Observação do Sol
O
Grupo de Astronomia do Espaço Ciência Viva NGC-51 recebeu
a visita de pesquisadores do Observatório Nacional, que buscam
informações para a construção de um instrumento
para observação do Sol. Estiveram conosco: Eugênio
Reis Neto, Dra. Jucira Louzada Penna e Sérgio Caldearari Boscardin.
O Trabalho consiste em construir um telescópio que propositalmente
fornece imagens duplas do Sol e que permitem a medição do
diâmetro e da forma do Sol com enorme precisão.
Este tipo de observação foi feito inicialmente na França
e o instrumento especial usa uma cuba de mercúrio e um prisma para
duplicar a imagem do Sol. Como na latitude do território francês
o Sol nunca alcança mais do que 55 graus acima do horizonte, as
limitações da reflexão no mercúrio e no prisma
nunca foram consideradas um problema, mas no caso do Rio de Janeiro, onde
o Sol cruza o zênite no verão, o conceito do instrumento
deixou uma enorme lacuna nas oportunidades de observação.

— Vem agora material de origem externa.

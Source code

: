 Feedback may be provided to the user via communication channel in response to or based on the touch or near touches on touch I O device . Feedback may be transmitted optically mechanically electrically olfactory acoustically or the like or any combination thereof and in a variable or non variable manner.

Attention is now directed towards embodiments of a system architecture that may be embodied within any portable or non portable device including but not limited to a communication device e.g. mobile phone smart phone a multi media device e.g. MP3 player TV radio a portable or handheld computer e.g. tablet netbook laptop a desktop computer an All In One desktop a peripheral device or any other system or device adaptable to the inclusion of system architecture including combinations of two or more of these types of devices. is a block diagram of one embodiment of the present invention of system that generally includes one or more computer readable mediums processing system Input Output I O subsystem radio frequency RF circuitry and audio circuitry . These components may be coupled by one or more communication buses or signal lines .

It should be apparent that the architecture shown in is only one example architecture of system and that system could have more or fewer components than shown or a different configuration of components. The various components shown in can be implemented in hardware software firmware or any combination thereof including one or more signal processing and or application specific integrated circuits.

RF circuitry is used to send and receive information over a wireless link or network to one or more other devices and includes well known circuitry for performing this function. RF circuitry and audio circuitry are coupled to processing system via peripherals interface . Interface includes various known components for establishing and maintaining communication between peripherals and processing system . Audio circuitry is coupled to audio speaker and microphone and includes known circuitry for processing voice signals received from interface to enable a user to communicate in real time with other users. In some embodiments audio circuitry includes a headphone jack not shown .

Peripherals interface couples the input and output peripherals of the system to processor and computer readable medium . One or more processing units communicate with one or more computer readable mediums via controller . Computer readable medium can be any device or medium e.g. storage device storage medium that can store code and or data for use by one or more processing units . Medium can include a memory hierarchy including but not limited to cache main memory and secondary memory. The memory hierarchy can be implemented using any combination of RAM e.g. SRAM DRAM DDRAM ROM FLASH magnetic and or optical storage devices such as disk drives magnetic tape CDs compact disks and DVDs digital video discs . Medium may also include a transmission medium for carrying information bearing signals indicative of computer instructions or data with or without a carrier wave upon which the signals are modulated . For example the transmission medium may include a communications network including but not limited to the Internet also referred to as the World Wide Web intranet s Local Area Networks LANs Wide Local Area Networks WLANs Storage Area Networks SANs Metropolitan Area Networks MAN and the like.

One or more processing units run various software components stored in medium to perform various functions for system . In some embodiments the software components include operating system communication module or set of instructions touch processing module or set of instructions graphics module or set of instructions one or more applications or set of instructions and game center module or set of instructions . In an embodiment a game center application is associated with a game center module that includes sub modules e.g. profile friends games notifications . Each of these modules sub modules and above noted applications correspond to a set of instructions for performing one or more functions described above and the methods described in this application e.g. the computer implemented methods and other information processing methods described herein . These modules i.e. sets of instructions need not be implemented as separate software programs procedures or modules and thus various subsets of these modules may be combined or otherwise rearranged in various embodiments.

Este tipo de medição vem sendo feito no ON há mais
de dez anos e não só o uso do mercúrio, material
tóxico e de manuseio delicado, como a restrição de
alcance do equipamento, levaram os pesquisadores a propor um novo tipo
de instrumento com ótica especial que dispensará o uso do
mercúrio e poderá observar o Sol em qualque altura. Com
isto, o trabalho brasileiro alcançará um precisão
ainda maior, permitindo medições nas altas latitudes heliográficas,
onde o equipamento original não obtém boa precisão.
A participação do ECV-NGC-51 consistirá em adaptar
uma de nossa lunetas com uma objetiva especialmente cortada no meio e
deslocada. Nesta luneta adaptaremos uma "web-cam", o que já
tivemos a oportunidade de fazer em outras ocasiões, e apoiar todo
o conjunto num dos grandes telescópios do Observatório Nacional
em São Cristóvão. As imagens digitais serão
analisadas por um programa específico e o diâmetro do Sol
será medido a partir da separação entre as duas imagens
formadas pela lente cortada. Numa etapa posterior, a luneta adaptada será
instalada numa base fixa dentro de uma cúpula no campus do Observatório
Nacional e um heliostato
será utilizado para direcionar a luz do Sol na luneta.
Um heliostato, que já foi construido por um dos participantes do
NGC-51, é um sistema de espelhos móveis que acompanha o
deslocamento do Sol no firmamento e é capaz de direcionar a luz
para um telescópio que permanece imóvel. Isto permite a
instalação de equipamentos pesados no telescópío
sem obrigar a construção de montagens muito robustas e que
requerem grande precisão no acompanhamento dos astros no céu.
O trabalho está começando e estão todos convidados
a participar. O Grupo de Astronomia se reúne às quartas-feiras
no Espaço Ciência Viva.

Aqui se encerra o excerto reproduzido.